Yup...didn't come up with anything.


----------



## bugman

damn, ummmmmmmm there is a search engine that runs all the search engines. www.dogpile.com


----------



## bbnissan

Well I think I'm just going to keep the motor and scrap the shredder. It needs too many parts to justify fixing it. I'll probably just salvage what parts I can from it and tear it down for the recycle center.


----------



## bugman

whats wrong with it anyway, toooo many worn out parts, aw well the engine would make a good replacement engine or go-cart engine.


----------



## Iron head

lol bug man you love the gocarts. (Bugman: well the equipment suxs tear the engin off and put it on a gocart.) ime with ya 100 percent if the thing sux tear the engin off n stick it on a gocart.


----------



## bugman

yeah just not too many things to use that engine for. go-cart is always the best idea for it


----------



## Iron head

yeah, good point. just dontwana see any lawn mower engins on gocarts


----------



## bugman

hey why not, i've seen a 3.5 push mower engine on one and it did pretty good, mowers can have big hp and they are very cheap to get when used. most can be adapted unless they are horizontals, hahahaha like my frieand 14hp briggs sears garden tractor from over 20 years ago that runs like new. straight pipe of course


----------



## bbnissan

bugman said:


> whats wrong with it anyway, toooo many worn out parts, aw well the engine would make a good replacement engine or go-cart engine.
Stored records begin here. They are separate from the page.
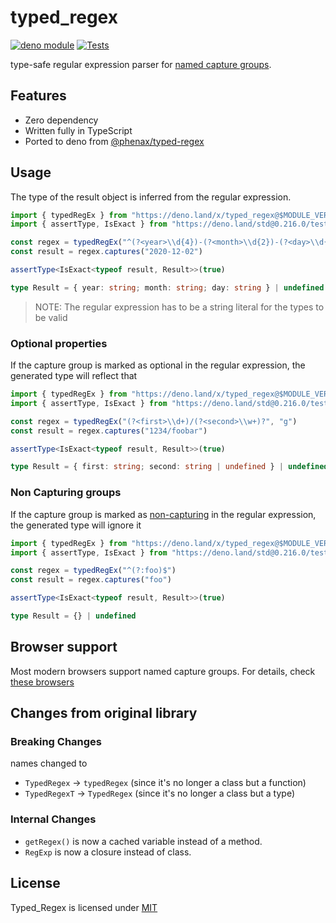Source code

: # typed_regex

[![deno module](https://shield.deno.dev/x/typed_regex)](https://deno.land/x/typed_regex) [![Tests](https://github.com/scarf005/typed_regex/actions/workflows/test.yml/badge.svg)](https://github.com/scarf005/typed_regex/actions/workflows/test.yml)

type-safe regular expression parser for [named capture groups][named-capture-groups].

## Features

- Zero dependency
- Written fully in TypeScript
- Ported to deno from [@phenax/typed-regex][repo]

## Usage

The type of the result object is inferred from the regular expression.

```ts
import { typedRegEx } from "https://deno.land/x/typed_regex@$MODULE_VERSION/mod.ts"
import { assertType, IsExact } from "https://deno.land/std@0.216.0/testing/types.ts"

const regex = typedRegEx("^(?<year>\\d{4})-(?<month>\\d{2})-(?<day>\\d{2})$", "g")
const result = regex.captures("2020-12-02")

assertType<IsExact<typeof result, Result>>(true)

type Result = { year: string; month: string; day: string } | undefined
```

> NOTE: The regular expression has to be a string literal for the types to be valid

### Optional properties

If the capture group is marked as optional in the regular expression, the generated type will reflect that

```ts
import { typedRegEx } from "https://deno.land/x/typed_regex@$MODULE_VERSION/mod.ts"
import { assertType, IsExact } from "https://deno.land/std@0.216.0/testing/types.ts"

const regex = typedRegEx("(?<first>\\d+)/(?<second>\\w+)?", "g")
const result = regex.captures("1234/foobar")

assertType<IsExact<typeof result, Result>>(true)

type Result = { first: string; second: string | undefined } | undefined
```

### Non Capturing groups

If the capture group is marked as [non-capturing][non-capturing] in the regular expression, the generated type will ignore it

```ts
import { typedRegEx } from "https://deno.land/x/typed_regex@$MODULE_VERSION/mod.ts"
import { assertType, IsExact } from "https://deno.land/std@0.216.0/testing/types.ts"

const regex = typedRegEx("^(?:foo)$")
const result = regex.captures("foo")

assertType<IsExact<typeof result, Result>>(true)

type Result = {} | undefined
```

## Browser support

Most modern browsers support named capture groups. For details, check [these browsers][can-i-use]

## Changes from original library

### Breaking Changes

names changed to

- `TypedRegex` -> `typedRegex` (since it's no longer a class but a function)
- `TypedRegexT` -> `TypedRegex` (since it's no longer a class but a type)

### Internal Changes

- `getRegex()` is now a cached variable instead of a method.
- `RegExp` is now a closure instead of class.

[named-capture-groups]: https://github.com/tc39/proposal-regexp-named-groups
[repo]: https://github.com/phenax/typed-regex
[non-capturing]: https://developer.mozilla.org/en-US/docs/Web/JavaScript/Reference/Regular_expressions/Non-capturing_group
[can-i-use]: https://caniuse.com/mdn-javascript_regular_expressions_named_capturing_group

## License

Typed_Regex is licensed under [MIT](./LICENSE)
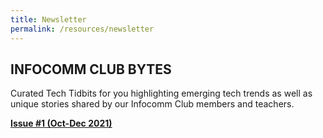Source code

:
```yaml
---
title: Newsletter
permalink: /resources/newsletter
---
```

## **INFOCOMM CLUB BYTES**

Curated Tech Tidbits for you highlighting emerging tech trends as well as unique stories shared by our Infocomm Club members and teachers.

 [**Issue #1 (Oct-Dec 2021)**](https://go.gov.sg/icmbytes01)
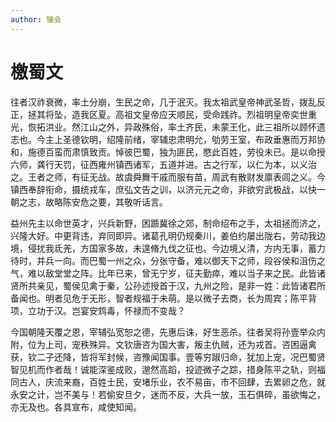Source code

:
 ```yaml
---
author: 锺会
---
```


# 檄蜀文

往者汉祚衰微，率土分崩，生民之命，几于泯灭。我太祖武皇帝神武圣哲，拨乱反正，拯其将坠，造我区夏。高祖文皇帝应天顺民，受命践祚。烈祖明皇帝奕世重光，恢拓洪业。然江山之外，异政殊俗，率土齐民，未蒙王化，此三祖所以顾怀遗志也。今主上圣德钦明，绍隆前绪，宰辅忠肃明允，劬劳王室，布政垂惠而万邦协和，施德百蛮而肃慎致贡。悼彼巴蜀，独为匪民，愍此百姓，劳役未已。是以命授六师，龚行天罚，征西雍州镇西诸军，五道并进。古之行军，以仁为本，以义治之。王者之师，有征无战。故虞舜舞干戚而服有苗，周武有散财发廪表闾之义。今镇西奉辞衔命，摄统戎车，庶弘文告之训，以济元元之命，非欲穷武极战，以快一朝之志，故略陈安危之要，其敬听话言。

益州先主以命世英才，兴兵新野，困踬冀徐之郊，制命绍布之手，太祖拯而济之，兴隆大好。中更背违，弃同即异。诸葛孔明仍规秦川，姜伯约屡出陇右，劳动我边境，侵扰我氐羌，方国家多故，未遑脩九伐之征也。今边境乂清，方内无事，蓄力待时，并兵一向。而巴蜀一州之众，分张守备，难以御天下之师，段谷侯和沮伤之气，难以敌堂堂之阵。比年已来，曾无宁岁，征夫勤瘁，难以当子来之民。此皆诸贤所共亲见，蜀侯见禽于秦，公孙述授首于汉，九州之险，是非一姓：此皆诸君所备闻也。明者见危于无形，智者规福于未萌。是以微子去商，长为周宾；陈平背项，立功于汉。岂宴安鸩毒，怀禄而不变哉？

今国朝隆天覆之恩，宰辅弘宽恕之德，先惠后诛，好生恶杀。往者吴将孙壹举众内附，位为上司，宠秩殊异。文钦唐咨为国大害，叛主仇贼，还为戎首。咨困逼禽获，钦二子还降，皆将军封候，咨豫闻国事。壹等穷踧归命，犹加上宠，况巴蜀贤智见机而作者哉！诚能深鉴成败，邈然高蹈，投迹微子之踪，措身陈平之轨，则福同古人，庆流来裔，百姓士民，安堵乐业，农不易亩，市不回肆，去累卵之危，就永安之计，岂不美与！若偷安旦夕，迷而不反，大兵一放，玉石俱碎，虽欲悔之，亦无及也。各具宣布，咸使知闻。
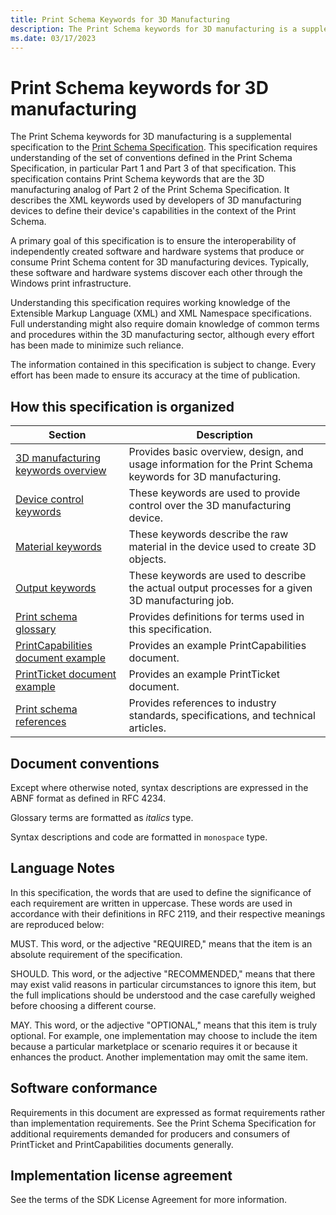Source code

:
 ```yaml
---
title: Print Schema Keywords for 3D Manufacturing
description: The Print Schema keywords for 3D manufacturing is a supplemental specification to the Print Schema Specification.
ms.date: 03/17/2023
---
```


# Print Schema keywords for 3D manufacturing

The Print Schema keywords for 3D manufacturing is a supplemental specification to the [Print Schema Specification](https://download.microsoft.com/download/d/e/c/deca6e6b-3e81-48e7-b7ef-6d92a547d03c/print-schema-spec-2-0.zip). This specification requires understanding of the set of conventions defined in the Print Schema Specification, in particular Part 1 and Part 3 of that specification. This specification contains Print Schema keywords that are the 3D manufacturing analog of Part 2 of the Print Schema Specification. It describes the XML keywords used by developers of 3D manufacturing devices to define their device's capabilities in the context of the Print Schema.

A primary goal of this specification is to ensure the interoperability of independently created software and hardware systems that produce or consume Print Schema content for 3D manufacturing devices. Typically, these software and hardware systems discover each other through the Windows print infrastructure.

Understanding this specification requires working knowledge of the Extensible Markup Language (XML) and XML Namespace specifications. Full understanding might also require domain knowledge of common terms and procedures within the 3D manufacturing sector, although every effort has been made to minimize such reliance.

The information contained in this specification is subject to change. Every effort has been made to ensure its accuracy at the time of publication.

## How this specification is organized

| Section | Description |
|--|--|
| [3D manufacturing keywords overview](3d-manufacturing-keywords-overview.md) | Provides basic overview, design, and usage information for the Print Schema keywords for 3D manufacturing. |
| [Device control keywords](device-control-keywords.md) | These keywords are used to provide control over the 3D manufacturing device. |
| [Material keywords](material-keywords.md) | These keywords describe the raw material in the device used to create 3D objects. |
| [Output keywords](output-keywords.md) | These keywords are used to describe the actual output processes for a given 3D manufacturing job. |
| [Print schema glossary](print-schema-glossary.md) | Provides definitions for terms used in this specification. |
| [PrintCapabilities document example](example-printcapabilities-document.md) | Provides an example PrintCapabilities document. |
| [PrintTicket document example](example-printticket-document.md) | Provides an example PrintTicket document. |
| [Print schema references](print-schema-references.md) | Provides references to industry standards, specifications, and technical articles. |

## Document conventions

Except where otherwise noted, syntax descriptions are expressed in the ABNF format as defined in RFC 4234.

Glossary terms are formatted as *italics* type.

Syntax descriptions and code are formatted in `monospace` type.

## Language Notes

In this specification, the words that are used to define the significance of each requirement are written in uppercase. These words are used in accordance with their definitions in RFC 2119, and their respective meanings are reproduced below:

MUST. This word, or the adjective "REQUIRED," means that the item is an absolute requirement of the specification.

SHOULD. This word, or the adjective "RECOMMENDED," means that there may exist valid reasons in particular circumstances to ignore this item, but the full implications should be understood and the case carefully weighed before choosing a different course.

MAY. This word, or the adjective "OPTIONAL," means that this item is truly optional. For example, one implementation may choose to include the item because a particular marketplace or scenario requires it or because it enhances the product. Another implementation may omit the same item.

## Software conformance

Requirements in this document are expressed as format requirements rather than implementation requirements. See the Print Schema Specification for additional requirements demanded for producers and consumers of PrintTicket and PrintCapabilities documents generally.

## Implementation license agreement

See the terms of the SDK License Agreement for more information.
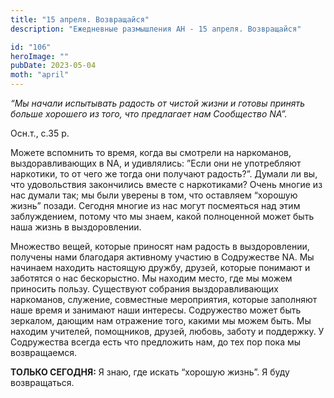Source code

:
 ```yaml
---
title: "15 апреля. Возвращайся"
description: "Ежедневные размышления АН - 15 апреля. Возвращайся"

id: "106"
heroImage: ""
pubDate: 2023-05-04
moth: "april"
---
```


_“Мы начали испытывать радость от чистой жизни и готовы принять больше
хорошего из того, что предлагает нам Сообщество NA”._

Осн.т., с.35 р.

Можете вспомнить то время, когда вы смотрели на наркоманов, выздоравливающих в
NA, и удивлялись: ”Если они не употребляют наркотики, то от чего же тогда они
получают радость?”. Думали ли вы, что удовольствия закончились вместе с
наркотиками? Очень многие из нас думали так; мы были уверены в том, что
оставляем “хорошую жизнь” позади. Сегодня многие из нас могут посмеяться над
этим заблуждением, потому что мы знаем, какой полноценной может быть наша
жизнь в выздоровлении.

Множество вещей, которые приносят нам радость в выздоровлении, получены нами
благодаря активному участию в Содружестве NA. Мы начинаем находить настоящую
дружбу, друзей, которые понимают и заботятся о нас бескорыстно. Мы находим
место, где мы можем приносить пользу. Существуют собрания выздоравливающих
наркоманов, служение, совместные мероприятия, которые заполняют наше время и
занимают наши интересы. Содружество может быть зеркалом, дающим нам отражение
того, какими мы можем быть. Мы находим учителей, помощников, друзей, любовь,
заботу и поддержку. У Содружества всегда есть что предложить нам, до тех пор
пока мы возвращаемся.

**ТОЛЬКО СЕГОДНЯ:** Я знаю, где искать “хорошую жизнь”. Я буду возвращаться.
The whole chipper drum assembly is worn out (and the bearings are frozen), the sheet metal in the feed chute is rusted through, the pulleys are worn out, the belt is worn out....just too much to justify fixing it. I'm just going to salvage the engine and several pieces of the heavy sheet metal from the sides of the machine and then take it to the recycle center.


----------



## bugman

:thumbsup: only thing to do, its chipped its last chip


----------



## Iron head

How did you manage to get a vertical engin one a gocart. wouldent you want to use an horz


----------



## bugman

yeah but some people can do it, requires gears etc to get it to the wheels, horizontals are the best and easiest way to do so.


----------



## Iron head

sounds like to much trouble to me whan you can just slap a 5 horazontal on there.


----------



## bugman

yeah but you can get some big hp out of a vertical as well, same as a horizontal but will be harder, not tooo many 3.5 horizontals i've seen anymore, now that would make a good childs go-cart. 2 hp is fine but ahhhh not for my nieces it ain't.


----------



## Iron head

totaly agreable. i got a 3hp brigs that needs a new block and god they just dont have em nymore.


----------



## bugman

yeah i know, and they make such good tiny go-cart motors, mini generators, etc. lucky if you can find a running one.


----------



## Iron head

see the prob with my 3 is some @ss wipe in my small engin class thought it was funny to snap a head bolt off in the block..... So i thought it was funny to take his 2.5 brigs n smash a nice size hole in the block with a crobar. made shour it got the crank cams push rods everything. lol he dosent talk to me anymore cause heas a dingleberry.


----------



## bugman

Iron head said:


> see the prob with my 3 is some ass wipe in my small engin class thought it was funny to snap a head bolt off in the block..... So i thought it was funny to take his 2.5 brigs n smash a nice size hole in the block with a crobar. made shour it got the crank cams push rods everything. lol he dosent talk to me anymore cause heas a dingleberry.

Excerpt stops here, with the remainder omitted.